Work order: In the entries below, find every line with the string "workouts" and copy it.

Provided records:
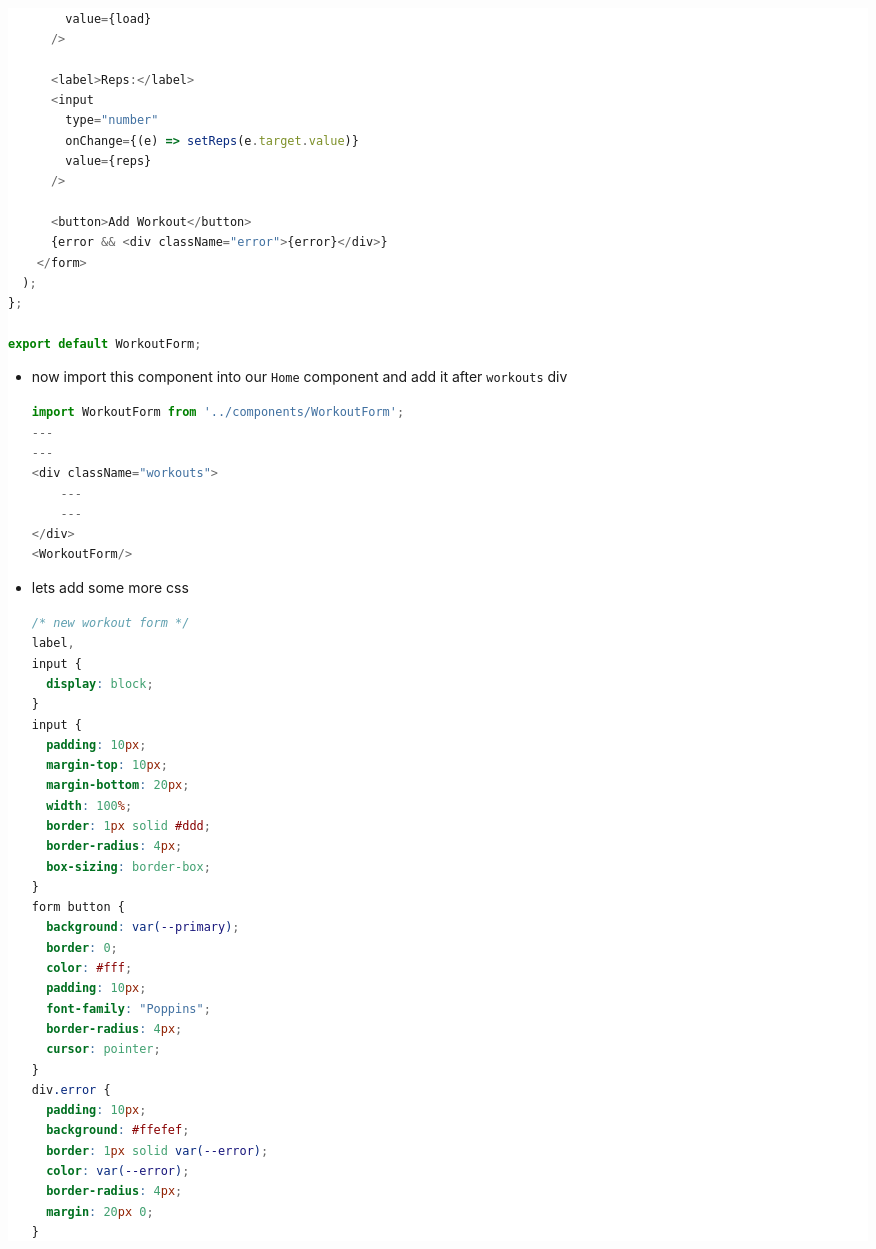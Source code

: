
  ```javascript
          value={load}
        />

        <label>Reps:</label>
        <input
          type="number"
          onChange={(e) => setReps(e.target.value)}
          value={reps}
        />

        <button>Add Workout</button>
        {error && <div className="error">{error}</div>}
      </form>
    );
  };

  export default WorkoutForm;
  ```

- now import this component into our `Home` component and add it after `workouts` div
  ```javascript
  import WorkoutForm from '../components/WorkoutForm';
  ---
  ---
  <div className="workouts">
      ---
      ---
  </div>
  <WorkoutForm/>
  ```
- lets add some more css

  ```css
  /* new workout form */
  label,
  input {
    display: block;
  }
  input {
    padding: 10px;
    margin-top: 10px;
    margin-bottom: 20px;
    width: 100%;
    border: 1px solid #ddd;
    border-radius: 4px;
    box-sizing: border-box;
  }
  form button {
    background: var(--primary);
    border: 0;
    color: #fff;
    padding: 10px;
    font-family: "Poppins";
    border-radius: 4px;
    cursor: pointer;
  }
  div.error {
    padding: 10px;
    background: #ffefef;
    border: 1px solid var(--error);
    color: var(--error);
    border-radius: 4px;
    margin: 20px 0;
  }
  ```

...

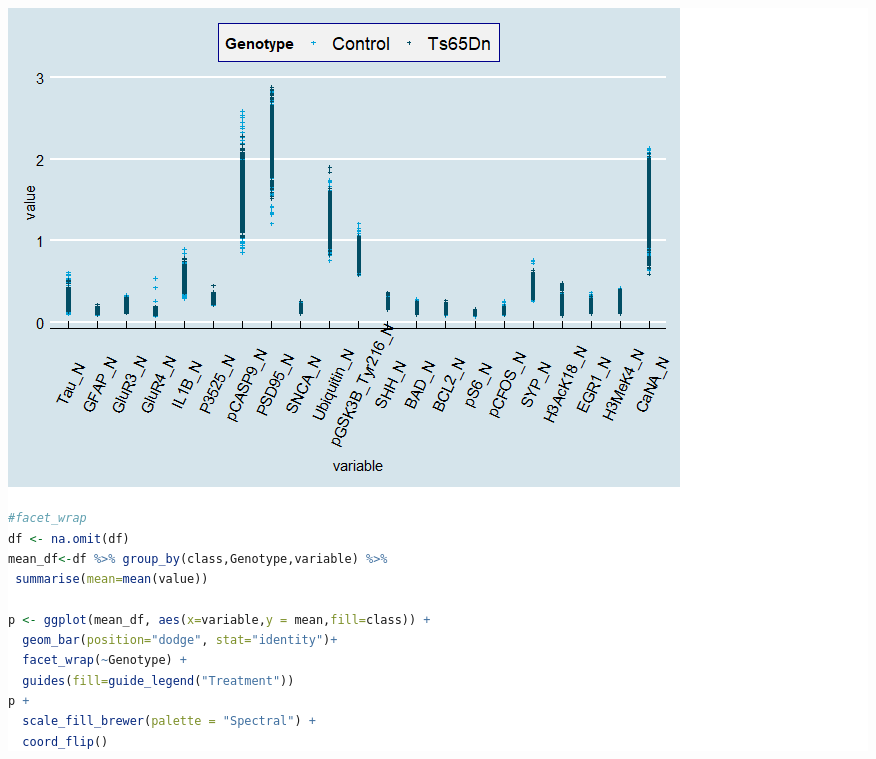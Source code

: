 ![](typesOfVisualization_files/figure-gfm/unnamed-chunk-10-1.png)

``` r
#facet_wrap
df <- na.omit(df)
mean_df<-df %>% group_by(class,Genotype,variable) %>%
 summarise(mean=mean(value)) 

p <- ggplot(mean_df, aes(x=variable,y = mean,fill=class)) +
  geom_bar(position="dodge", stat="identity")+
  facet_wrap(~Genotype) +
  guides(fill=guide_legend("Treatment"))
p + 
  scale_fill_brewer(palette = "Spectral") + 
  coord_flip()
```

---

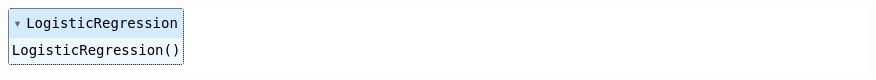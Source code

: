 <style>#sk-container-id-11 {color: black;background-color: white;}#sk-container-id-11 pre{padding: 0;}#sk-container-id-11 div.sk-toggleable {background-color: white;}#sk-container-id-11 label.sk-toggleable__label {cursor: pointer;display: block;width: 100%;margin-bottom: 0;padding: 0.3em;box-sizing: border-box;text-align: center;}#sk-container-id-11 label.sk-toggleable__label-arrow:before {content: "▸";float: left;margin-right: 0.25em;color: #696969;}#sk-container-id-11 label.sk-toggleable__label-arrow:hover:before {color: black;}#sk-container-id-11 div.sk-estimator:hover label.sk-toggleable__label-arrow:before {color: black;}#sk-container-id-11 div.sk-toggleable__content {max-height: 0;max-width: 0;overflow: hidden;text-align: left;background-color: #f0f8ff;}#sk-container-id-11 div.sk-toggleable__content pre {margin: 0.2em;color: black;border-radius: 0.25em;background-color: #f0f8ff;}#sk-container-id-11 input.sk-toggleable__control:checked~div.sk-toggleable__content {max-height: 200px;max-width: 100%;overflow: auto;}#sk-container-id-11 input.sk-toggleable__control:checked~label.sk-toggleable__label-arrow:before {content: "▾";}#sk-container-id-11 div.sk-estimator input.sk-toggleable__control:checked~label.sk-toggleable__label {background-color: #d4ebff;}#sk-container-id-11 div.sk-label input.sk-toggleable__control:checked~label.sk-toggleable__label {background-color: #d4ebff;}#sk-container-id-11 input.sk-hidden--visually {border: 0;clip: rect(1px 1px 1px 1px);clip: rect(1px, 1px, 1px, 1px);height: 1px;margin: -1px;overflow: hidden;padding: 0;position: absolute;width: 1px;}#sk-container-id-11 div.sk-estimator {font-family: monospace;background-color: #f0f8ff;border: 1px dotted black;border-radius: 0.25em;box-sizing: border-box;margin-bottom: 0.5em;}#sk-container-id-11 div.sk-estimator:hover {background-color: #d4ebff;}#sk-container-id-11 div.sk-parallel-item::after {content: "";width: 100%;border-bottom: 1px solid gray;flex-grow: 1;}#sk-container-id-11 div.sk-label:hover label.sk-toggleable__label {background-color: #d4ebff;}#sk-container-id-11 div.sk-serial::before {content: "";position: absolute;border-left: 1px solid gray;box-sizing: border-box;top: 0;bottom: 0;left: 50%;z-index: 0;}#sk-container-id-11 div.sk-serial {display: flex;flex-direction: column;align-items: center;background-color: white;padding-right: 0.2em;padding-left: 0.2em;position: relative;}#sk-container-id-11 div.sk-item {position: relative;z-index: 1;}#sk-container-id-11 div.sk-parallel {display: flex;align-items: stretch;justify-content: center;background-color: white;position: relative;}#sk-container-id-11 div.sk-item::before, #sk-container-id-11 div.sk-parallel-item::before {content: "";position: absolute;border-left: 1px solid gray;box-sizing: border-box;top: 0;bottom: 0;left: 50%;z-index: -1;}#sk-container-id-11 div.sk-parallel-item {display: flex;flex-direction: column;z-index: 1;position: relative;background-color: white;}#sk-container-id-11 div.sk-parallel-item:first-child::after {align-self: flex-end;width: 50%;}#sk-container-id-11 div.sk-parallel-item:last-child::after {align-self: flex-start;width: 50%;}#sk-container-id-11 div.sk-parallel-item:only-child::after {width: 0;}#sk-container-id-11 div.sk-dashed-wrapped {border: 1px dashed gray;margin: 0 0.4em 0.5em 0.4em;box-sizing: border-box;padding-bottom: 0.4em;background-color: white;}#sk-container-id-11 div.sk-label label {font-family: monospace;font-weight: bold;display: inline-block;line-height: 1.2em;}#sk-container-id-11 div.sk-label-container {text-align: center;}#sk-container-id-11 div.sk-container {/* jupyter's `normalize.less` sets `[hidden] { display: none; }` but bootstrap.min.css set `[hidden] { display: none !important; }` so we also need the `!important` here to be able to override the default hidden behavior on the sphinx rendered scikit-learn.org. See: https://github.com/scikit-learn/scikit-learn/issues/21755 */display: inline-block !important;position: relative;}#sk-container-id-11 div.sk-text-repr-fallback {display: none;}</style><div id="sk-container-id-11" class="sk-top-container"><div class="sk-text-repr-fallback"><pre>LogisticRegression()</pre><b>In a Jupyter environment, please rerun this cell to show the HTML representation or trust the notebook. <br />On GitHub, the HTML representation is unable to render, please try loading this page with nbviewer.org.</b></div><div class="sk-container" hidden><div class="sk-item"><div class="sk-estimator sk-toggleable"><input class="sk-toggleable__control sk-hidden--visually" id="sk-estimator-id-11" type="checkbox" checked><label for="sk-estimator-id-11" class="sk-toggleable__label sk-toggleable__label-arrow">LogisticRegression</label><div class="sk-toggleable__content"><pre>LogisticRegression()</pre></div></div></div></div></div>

Exercise solution:
- now import this component into our `Home` component and add it after `workouts` div
  <div className="workouts">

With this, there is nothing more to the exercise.